→ **Work to be completed**
Extract the line that contains "You can install nightly" and every line after it to the end of the records below, exactly as written and nothing else.

→ **Entries provided**
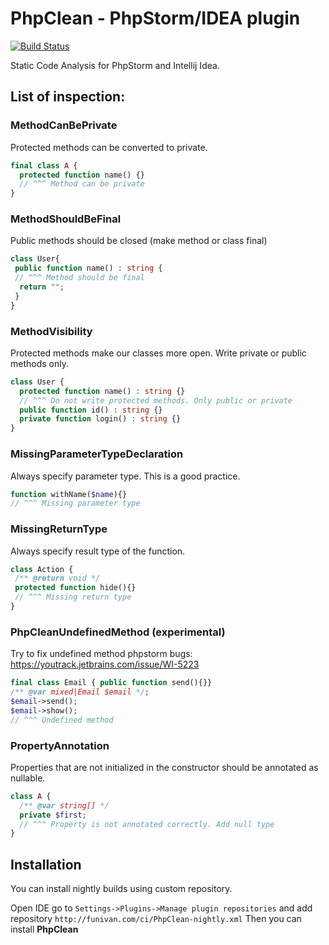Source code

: # PhpClean - PhpStorm/IDEA plugin  

[![Build Status](https://travis-ci.com/funivan/PhpClean.svg?branch=master)](https://travis-ci.com/funivan/PhpClean)

Static Code Analysis for PhpStorm and Intellij Idea.

## List of inspection:

### MethodCanBePrivate
Protected methods can be converted to private.
```php
final class A {
  protected function name() {} 
  // ^^^ Method can be private
}
```
### MethodShouldBeFinal
Public methods should be closed (make method or class final)
```php
class User{
 public function name() : string {
 // ^^^ Method should be final
  return "";
 }
}
```          
### MethodVisibility 
Protected methods make our classes more open. Write private or public methods only.
```php
class User {
  protected function name() : string {}
  // ^^^ Do not write protected methods. Only public or private
  public function id() : string {}
  private function login() : string {}
}
```
### MissingParameterTypeDeclaration 
Always specify parameter type. This is a good practice.
```php
function withName($name){}
// ^^^ Missing parameter type
```
### MissingReturnType
Always specify result type of the function.
```php
class Action {
 /** @return void */
 protected function hide(){}
 // ^^^ Missing return type
}
```

### PhpCleanUndefinedMethod (experimental)
Try to fix undefined method phpstorm bugs: https://youtrack.jetbrains.com/issue/WI-5223
```php
final class Email { public function send(){}}
/** @var mixed|Email $email */;
$email->send();
$email->show();
// ^^^ Undefined method
```
### PropertyAnnotation
Properties that are not initialized in the constructor should be annotated as nullable.
```php
class A {
  /** @var string[] */
  private $first;
  // ^^^ Property is not annotated correctly. Add null type
}
```
                 
## Installation
You can install nightly builds using custom repository.
 
Open IDE go to `Settings->Plugins->Manage plugin repositories` and add repository
`http://funivan.com/ci/PhpClean-nightly.xml`
Then you can install **PhpClean**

→ **Response area**
You can install nightly builds using custom repository.
 
Open IDE go to `Settings->Plugins->Manage plugin repositories` and add repository
`http://funivan.com/ci/PhpClean-nightly.xml`
Then you can install **PhpClean**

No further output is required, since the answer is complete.